• **Exercise requirements**
Find "Durch die Zunahme" in the data below; transcribe the line it appears on and each line after it, exactly, to the end, and nothing else.

Stored data

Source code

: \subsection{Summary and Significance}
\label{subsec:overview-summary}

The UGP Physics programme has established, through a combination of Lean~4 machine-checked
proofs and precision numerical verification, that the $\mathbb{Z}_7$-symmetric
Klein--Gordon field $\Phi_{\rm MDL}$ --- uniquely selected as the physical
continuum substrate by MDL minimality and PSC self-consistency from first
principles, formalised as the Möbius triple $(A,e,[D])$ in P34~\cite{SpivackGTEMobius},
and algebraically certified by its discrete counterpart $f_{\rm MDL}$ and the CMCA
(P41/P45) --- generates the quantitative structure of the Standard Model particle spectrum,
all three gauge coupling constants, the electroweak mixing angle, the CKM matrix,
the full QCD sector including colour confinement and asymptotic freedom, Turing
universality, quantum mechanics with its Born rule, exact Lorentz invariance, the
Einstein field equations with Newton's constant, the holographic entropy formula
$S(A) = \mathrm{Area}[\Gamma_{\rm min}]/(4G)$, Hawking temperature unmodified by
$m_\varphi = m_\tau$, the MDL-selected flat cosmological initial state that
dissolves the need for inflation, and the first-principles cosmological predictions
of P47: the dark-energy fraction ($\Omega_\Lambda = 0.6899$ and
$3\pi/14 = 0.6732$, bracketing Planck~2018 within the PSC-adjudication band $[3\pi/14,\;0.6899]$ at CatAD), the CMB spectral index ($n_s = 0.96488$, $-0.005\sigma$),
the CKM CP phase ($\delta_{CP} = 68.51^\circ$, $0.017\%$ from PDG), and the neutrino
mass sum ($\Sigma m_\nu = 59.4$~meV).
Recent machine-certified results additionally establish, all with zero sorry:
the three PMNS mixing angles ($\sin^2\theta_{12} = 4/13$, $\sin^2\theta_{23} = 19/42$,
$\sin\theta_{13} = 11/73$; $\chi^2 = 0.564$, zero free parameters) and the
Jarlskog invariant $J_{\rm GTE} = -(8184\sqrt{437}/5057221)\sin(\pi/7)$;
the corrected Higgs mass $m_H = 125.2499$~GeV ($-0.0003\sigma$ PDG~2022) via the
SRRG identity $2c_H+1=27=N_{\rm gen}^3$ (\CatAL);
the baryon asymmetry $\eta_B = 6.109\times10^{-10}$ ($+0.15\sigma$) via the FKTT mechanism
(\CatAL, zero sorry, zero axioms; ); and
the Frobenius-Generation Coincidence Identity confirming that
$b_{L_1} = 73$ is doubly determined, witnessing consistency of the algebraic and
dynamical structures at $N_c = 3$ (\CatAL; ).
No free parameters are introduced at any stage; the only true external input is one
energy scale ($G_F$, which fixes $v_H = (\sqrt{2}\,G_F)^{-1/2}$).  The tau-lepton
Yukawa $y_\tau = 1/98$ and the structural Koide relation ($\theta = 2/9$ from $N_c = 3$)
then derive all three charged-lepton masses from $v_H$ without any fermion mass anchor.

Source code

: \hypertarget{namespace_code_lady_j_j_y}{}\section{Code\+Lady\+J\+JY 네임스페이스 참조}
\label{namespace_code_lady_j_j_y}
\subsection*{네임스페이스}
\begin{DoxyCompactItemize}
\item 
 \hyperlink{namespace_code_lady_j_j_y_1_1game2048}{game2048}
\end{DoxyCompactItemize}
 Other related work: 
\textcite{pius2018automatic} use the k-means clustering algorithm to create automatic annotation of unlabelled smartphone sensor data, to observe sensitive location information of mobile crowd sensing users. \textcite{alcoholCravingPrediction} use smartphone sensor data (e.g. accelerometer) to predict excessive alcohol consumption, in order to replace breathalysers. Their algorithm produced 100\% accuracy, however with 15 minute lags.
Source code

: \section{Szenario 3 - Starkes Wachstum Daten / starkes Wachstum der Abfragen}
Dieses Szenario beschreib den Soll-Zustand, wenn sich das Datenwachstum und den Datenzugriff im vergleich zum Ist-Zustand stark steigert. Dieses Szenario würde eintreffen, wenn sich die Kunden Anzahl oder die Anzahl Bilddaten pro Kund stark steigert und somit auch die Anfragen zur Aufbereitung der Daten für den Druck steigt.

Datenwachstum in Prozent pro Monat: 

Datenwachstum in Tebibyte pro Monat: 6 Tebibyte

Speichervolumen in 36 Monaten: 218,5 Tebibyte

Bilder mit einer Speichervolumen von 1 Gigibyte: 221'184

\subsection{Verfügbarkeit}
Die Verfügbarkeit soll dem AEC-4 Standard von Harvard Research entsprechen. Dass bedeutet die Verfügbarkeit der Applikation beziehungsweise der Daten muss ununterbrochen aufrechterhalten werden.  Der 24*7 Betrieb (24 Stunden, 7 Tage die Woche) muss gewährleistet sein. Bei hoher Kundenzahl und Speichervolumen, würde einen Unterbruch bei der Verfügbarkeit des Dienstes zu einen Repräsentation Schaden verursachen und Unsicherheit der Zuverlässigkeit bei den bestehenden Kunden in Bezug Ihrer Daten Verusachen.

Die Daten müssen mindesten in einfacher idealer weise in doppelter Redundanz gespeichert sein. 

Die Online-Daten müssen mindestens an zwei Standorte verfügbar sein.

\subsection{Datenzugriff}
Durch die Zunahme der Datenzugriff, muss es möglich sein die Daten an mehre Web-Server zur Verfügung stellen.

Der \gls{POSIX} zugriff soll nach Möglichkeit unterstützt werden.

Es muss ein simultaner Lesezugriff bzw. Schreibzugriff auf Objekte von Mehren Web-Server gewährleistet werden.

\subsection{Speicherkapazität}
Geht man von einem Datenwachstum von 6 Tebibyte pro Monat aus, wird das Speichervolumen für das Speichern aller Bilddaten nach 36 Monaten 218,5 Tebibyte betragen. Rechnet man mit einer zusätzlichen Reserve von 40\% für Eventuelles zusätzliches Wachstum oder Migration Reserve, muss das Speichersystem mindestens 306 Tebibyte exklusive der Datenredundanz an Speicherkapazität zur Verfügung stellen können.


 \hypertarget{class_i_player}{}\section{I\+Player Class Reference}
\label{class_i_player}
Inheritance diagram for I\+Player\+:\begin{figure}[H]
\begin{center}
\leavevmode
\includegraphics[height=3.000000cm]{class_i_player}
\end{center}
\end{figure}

• **Answer to this problem**
Durch die Zunahme der Datenzugriff, muss es möglich sein die Daten an mehre Web-Server zur Verfügung stellen.

Der \gls{POSIX} zugriff soll nach Möglichkeit unterstützt werden.

Es muss ein simultaner Lesezugriff bzw. Schreibzugriff auf Objekte von Mehren Web-Server gewährleistet werden.

\subsection{Speicherkapazität}
Geht man von einem Datenwachstum von 6 Tebibyte pro Monat aus, wird das Speichervolumen für das Speichern aller Bilddaten nach 36 Monaten 218,5 Tebibyte betragen. Rechnet man mit einer zusätzlichen Reserve von 40\% für Eventuelles zusätzliches Wachstum oder Migration Reserve, muss das Speichersystem mindestens 306 Tebibyte exklusive der Datenredundanz an Speicherkapazität zur Verfügung stellen können.


 \hypertarget{class_i_player}{}\section{I\+Player Class Reference}
\label{class_i_player}
Inheritance diagram for I\+Player\+:\begin{figure}[H]
\begin{center}
\leavevmode
\includegraphics[height=3.000000cm]{class_i_player}
\end{center}
\end{figure}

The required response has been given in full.